PROBLEM TO SOLVE
Return exactly the span of lines in the following data that opens with the line containing "<img src=source-figures/lect7-fig1.png>" and closes with the line containing "<img src=source-figures/lect7-fig5.png>". Include nothing else.
===== DATA FOR THIS EXERCISE =====
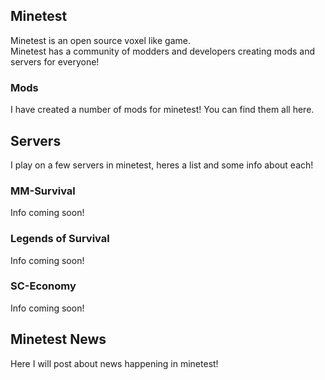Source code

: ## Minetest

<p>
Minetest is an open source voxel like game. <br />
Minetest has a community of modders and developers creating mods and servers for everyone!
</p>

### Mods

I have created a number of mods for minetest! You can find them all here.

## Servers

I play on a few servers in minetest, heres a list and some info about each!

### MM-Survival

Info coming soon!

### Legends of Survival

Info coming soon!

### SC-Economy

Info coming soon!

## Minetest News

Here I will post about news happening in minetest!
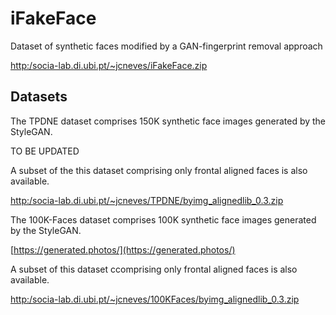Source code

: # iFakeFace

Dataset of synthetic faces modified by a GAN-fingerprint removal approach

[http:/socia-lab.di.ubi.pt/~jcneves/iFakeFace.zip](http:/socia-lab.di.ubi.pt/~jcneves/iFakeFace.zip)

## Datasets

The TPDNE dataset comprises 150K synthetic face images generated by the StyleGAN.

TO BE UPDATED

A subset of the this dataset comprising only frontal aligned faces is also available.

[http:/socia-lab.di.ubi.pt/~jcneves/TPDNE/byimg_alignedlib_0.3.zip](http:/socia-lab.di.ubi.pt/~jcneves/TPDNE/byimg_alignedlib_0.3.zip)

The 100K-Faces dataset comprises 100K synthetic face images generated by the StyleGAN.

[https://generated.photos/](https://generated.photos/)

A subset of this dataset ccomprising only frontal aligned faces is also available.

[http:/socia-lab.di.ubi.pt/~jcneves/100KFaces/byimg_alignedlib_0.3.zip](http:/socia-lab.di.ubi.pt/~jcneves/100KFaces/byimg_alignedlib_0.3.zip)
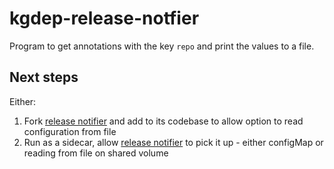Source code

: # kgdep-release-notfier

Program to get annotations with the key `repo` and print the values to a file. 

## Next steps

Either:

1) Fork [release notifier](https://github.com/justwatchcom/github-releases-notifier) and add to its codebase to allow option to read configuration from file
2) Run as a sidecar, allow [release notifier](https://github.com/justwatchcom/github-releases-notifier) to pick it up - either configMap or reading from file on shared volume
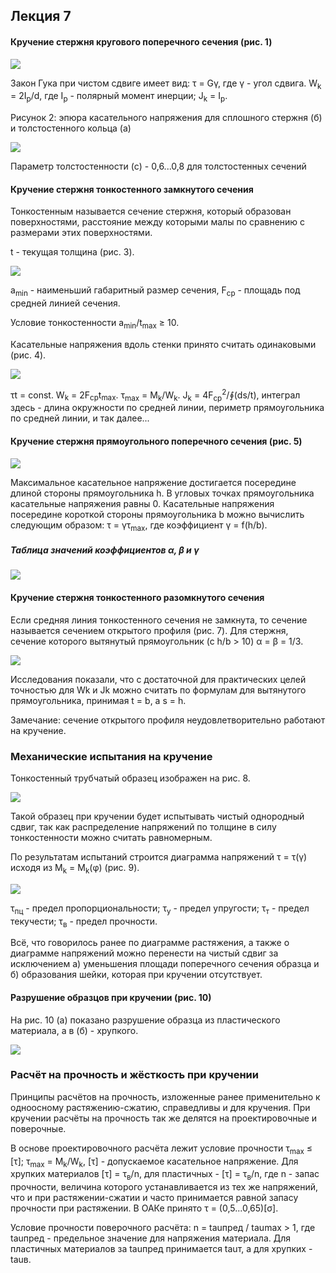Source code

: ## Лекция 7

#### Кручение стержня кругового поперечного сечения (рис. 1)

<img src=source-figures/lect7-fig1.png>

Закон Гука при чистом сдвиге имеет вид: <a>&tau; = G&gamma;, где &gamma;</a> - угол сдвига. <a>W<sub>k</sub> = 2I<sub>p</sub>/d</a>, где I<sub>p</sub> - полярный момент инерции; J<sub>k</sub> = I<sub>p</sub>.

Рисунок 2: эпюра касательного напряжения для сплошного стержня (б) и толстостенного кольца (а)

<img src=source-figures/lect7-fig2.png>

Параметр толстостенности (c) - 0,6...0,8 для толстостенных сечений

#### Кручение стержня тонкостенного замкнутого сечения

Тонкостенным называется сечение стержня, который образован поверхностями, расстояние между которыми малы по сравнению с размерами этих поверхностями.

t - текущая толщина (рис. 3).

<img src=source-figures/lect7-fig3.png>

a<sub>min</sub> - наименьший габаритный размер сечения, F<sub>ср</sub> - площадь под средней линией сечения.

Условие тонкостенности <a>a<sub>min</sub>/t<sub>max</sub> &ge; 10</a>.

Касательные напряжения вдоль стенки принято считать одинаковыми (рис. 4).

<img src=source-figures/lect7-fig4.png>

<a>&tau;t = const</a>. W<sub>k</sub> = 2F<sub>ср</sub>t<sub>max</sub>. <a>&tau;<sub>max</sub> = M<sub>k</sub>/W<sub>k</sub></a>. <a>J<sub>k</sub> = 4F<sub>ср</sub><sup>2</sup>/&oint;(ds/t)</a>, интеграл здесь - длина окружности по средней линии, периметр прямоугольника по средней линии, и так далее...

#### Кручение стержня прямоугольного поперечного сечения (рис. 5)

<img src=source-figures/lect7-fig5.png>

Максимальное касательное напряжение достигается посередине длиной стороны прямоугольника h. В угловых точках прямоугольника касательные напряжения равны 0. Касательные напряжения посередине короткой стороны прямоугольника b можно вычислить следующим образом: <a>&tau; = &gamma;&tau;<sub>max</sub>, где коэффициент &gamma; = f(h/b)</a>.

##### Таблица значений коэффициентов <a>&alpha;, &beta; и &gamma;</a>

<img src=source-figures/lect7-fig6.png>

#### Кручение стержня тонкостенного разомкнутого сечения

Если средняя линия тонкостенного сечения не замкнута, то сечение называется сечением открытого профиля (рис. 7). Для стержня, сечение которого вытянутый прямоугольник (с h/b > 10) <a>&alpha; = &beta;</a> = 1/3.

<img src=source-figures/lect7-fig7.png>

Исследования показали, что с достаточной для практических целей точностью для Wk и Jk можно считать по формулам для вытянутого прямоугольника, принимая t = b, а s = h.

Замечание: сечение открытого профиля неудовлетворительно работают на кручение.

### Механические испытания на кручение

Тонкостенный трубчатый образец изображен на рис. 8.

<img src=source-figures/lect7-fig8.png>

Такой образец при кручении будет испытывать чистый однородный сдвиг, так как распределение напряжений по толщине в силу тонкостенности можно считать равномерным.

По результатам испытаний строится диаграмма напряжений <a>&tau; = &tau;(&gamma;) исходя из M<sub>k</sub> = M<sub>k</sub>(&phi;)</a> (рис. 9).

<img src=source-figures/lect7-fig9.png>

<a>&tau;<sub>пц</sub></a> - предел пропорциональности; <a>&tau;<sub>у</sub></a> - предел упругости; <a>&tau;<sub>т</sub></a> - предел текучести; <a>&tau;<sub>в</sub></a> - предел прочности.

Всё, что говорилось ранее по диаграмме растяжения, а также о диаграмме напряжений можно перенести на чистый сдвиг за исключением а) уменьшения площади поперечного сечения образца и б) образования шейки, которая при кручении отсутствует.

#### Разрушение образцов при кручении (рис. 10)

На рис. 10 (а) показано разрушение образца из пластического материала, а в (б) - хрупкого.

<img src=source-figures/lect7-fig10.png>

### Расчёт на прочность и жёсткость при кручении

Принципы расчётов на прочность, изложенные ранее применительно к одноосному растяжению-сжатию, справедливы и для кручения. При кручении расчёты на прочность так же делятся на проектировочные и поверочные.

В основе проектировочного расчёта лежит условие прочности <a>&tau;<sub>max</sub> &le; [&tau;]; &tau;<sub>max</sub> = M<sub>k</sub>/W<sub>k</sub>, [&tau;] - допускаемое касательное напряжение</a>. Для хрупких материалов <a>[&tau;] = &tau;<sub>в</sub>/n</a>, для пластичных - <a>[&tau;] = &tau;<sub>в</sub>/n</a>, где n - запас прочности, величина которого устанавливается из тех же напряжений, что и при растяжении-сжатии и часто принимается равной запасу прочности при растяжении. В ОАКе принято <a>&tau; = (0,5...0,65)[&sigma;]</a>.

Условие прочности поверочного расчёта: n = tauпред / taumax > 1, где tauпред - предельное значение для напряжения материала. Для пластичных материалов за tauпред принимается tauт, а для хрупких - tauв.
=====
ANSWER TO THIS PROBLEM
<img src=source-figures/lect7-fig1.png>

Закон Гука при чистом сдвиге имеет вид: <a>&tau; = G&gamma;, где &gamma;</a> - угол сдвига. <a>W<sub>k</sub> = 2I<sub>p</sub>/d</a>, где I<sub>p</sub> - полярный момент инерции; J<sub>k</sub> = I<sub>p</sub>.

Рисунок 2: эпюра касательного напряжения для сплошного стержня (б) и толстостенного кольца (а)

<img src=source-figures/lect7-fig2.png>

Параметр толстостенности (c) - 0,6...0,8 для толстостенных сечений

#### Кручение стержня тонкостенного замкнутого сечения

Тонкостенным называется сечение стержня, который образован поверхностями, расстояние между которыми малы по сравнению с размерами этих поверхностями.

t - текущая толщина (рис. 3).

<img src=source-figures/lect7-fig3.png>

a<sub>min</sub> - наименьший габаритный размер сечения, F<sub>ср</sub> - площадь под средней линией сечения.

Условие тонкостенности <a>a<sub>min</sub>/t<sub>max</sub> &ge; 10</a>.

Касательные напряжения вдоль стенки принято считать одинаковыми (рис. 4).

<img src=source-figures/lect7-fig4.png>

<a>&tau;t = const</a>. W<sub>k</sub> = 2F<sub>ср</sub>t<sub>max</sub>. <a>&tau;<sub>max</sub> = M<sub>k</sub>/W<sub>k</sub></a>. <a>J<sub>k</sub> = 4F<sub>ср</sub><sup>2</sup>/&oint;(ds/t)</a>, интеграл здесь - длина окружности по средней линии, периметр прямоугольника по средней линии, и так далее...

#### Кручение стержня прямоугольного поперечного сечения (рис. 5)

<img src=source-figures/lect7-fig5.png>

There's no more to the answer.